Asgari ücret beklentimiz neden düşük?
"Hepimiz yeni asgari ücretin en az 30 bin olması gerektiğini düşünüyoruz, hatta 50 bine kadar çıkması lazım diyenler de var."
OSTİM | Fotoğraf: Sinancem Alikoç/Evrensel
Ankara’dan genç bir işçi
Merhabalar, benim adım Doğan. Sincan’da yaşıyor, OSTİM’de çalışıyorum. 14-15 kişilik bir iş yerinin depo bölümünde haftada 53 saat çalışıyorum ve asgari ücret alıyorum. 2025 yılının asgari ücreti belirlenecek. İş yerindeki arkadaşlarımla da Sincan’da yaşayıp çalışan arkadaşlarımla da bu konu hakkında konuşuyoruz. Hepimiz ağır koşullarda, sanayi ortamında çalışıyoruz.
İş güvenliğimiz ve de yok güvenlik önlemleri de. Mülteci bir iş arkadaşımız ikinci katta çalışırken düşüp iki bacağını kırdı. Yabancı olduğu, sigortasız çalıştığı için hastaneye bile götürmediler.

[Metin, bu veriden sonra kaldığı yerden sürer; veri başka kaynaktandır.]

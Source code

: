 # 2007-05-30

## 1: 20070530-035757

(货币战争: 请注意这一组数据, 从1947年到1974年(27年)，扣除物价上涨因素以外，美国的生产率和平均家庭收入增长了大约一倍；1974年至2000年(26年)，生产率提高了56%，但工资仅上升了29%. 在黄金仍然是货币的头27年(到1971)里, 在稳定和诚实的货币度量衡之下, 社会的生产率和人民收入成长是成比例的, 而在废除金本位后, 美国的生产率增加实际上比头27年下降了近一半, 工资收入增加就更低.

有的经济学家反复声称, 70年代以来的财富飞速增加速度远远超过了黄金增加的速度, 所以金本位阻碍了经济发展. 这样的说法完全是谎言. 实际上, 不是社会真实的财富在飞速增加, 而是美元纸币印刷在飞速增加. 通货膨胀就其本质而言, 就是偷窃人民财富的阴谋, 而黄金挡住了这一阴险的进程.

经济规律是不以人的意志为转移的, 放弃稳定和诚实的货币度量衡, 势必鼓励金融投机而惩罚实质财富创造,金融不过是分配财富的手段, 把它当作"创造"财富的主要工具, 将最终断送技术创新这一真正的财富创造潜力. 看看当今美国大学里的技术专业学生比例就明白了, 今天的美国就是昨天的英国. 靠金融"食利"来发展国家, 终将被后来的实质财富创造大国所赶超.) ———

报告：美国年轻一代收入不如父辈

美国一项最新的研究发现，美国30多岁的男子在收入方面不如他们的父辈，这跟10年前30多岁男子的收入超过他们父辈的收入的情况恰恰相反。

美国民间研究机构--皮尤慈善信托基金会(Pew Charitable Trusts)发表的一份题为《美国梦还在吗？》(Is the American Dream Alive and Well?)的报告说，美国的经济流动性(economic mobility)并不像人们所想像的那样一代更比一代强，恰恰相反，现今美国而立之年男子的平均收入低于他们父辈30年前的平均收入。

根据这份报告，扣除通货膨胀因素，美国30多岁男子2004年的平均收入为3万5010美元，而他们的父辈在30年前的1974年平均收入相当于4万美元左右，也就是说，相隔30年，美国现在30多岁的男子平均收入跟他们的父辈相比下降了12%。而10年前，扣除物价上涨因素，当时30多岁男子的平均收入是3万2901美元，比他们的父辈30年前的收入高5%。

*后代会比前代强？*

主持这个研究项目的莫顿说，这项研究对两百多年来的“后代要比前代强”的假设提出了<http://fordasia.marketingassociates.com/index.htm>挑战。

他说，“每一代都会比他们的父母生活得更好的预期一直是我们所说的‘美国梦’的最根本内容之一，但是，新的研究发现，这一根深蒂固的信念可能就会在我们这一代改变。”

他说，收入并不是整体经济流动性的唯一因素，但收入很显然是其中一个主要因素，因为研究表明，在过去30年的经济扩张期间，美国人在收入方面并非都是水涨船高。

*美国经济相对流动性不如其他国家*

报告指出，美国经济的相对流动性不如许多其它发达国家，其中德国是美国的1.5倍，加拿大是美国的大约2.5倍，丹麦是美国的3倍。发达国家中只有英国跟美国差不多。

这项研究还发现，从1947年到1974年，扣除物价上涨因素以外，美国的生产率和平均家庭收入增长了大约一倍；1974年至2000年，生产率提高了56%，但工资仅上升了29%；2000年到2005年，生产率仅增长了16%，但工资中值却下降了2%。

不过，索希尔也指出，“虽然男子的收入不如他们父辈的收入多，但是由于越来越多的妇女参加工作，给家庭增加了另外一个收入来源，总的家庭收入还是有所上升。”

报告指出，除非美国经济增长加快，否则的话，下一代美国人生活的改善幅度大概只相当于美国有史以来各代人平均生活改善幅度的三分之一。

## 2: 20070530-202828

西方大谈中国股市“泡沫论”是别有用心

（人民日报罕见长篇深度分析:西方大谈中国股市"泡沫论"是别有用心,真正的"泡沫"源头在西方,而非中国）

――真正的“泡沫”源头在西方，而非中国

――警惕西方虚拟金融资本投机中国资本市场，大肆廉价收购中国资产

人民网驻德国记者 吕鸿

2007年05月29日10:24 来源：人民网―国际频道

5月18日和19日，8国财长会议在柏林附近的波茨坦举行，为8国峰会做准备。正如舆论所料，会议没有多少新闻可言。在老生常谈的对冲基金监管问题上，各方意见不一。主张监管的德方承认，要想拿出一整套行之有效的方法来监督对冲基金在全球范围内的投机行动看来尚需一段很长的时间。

Biz iş kazası geçirsek bizi hastaneye götürürler ama bizim için de iş güvenliği yok.
Hepimiz asgari ücret civarında ücret alıyoruz ve hiçbirimize yetmiyor. Birçoğumuzun kredi kartı borcu var. Yeni telefon alıp onun taksitini ödeyenler var. Hatta benim gibi 16 yaşında olan bir arkadaşım ailesiyle kaldığı evin kirasının tamamını ödüyor.
Hepimiz yeni asgari ücretin en az 30 bin olması gerektiğini düşünüyoruz, hatta 50 bine kadar çıkması lazım diyenler de var. Ancak kimsenin bunun gerçekleşeceğine bir inancı, ümidi yok. Biz bunları burada böyle konuşuyoruz ancak bizi kim dinler, biz söyledik diye asgari ücret mi yükselecek diyerek boş veriyorlar. Arkadaşlarım yeni asgari ücretin en fazla 23 bin TL yapılacağını düşünüyorlar. 29 bin TL olacak diye sosyal medyada paylaşımlar görmüşler ancak kimse olacağına inanmıyor. Çoğunluğu asgari ücretin Cumhurbaşkanının belirlediğini düşünüyor. O da bizi dinlemediği için yüksek bir asgari ücret beklemiyorlar.
Kendi başımıza sesimizi çıkarsak ne olur diye bakıyorlar. Neredeyse hiçbiri Asgari Ücret Tespit Komisyonunu duymamışlar. Asgari ücretin artmasının her şeye zam getireceğini düşünüyorlar. Ben böyle düşünmüyorum. Asgari ücrete zam gelmeden de her şeye zam geliyor zaten. Evrensel gazetesinde çıkan haberlerde, ücretlere zam gelmesinin enflasyonu çok az etkilediğini gördüm.
İnsanlar bilgilenmiyorlar, araştırmıyorlar. Ben de arkadaşlarıma cesaret vermeye çalışıyorum, onlarla bu konular hakkında konuşmaya çalışıyorum. Türk-İş’in 29 bin TL’lik talebi bile tepkiler sonucu oldu. Bunu anlatıp birlikte hareket etmemiz gerektiğini söylüyorum. Elimizdeki ile yetinmeyi yanlış anlıyoruz bence, şükretmek böyle bir şey değildir. Bugüne kadar düzgün zamlar almamamız da sesimizi çıkarmamamızla alakalı. Birlikten kuvvet doğar, gelin birlikte sesimizi çıkaralım.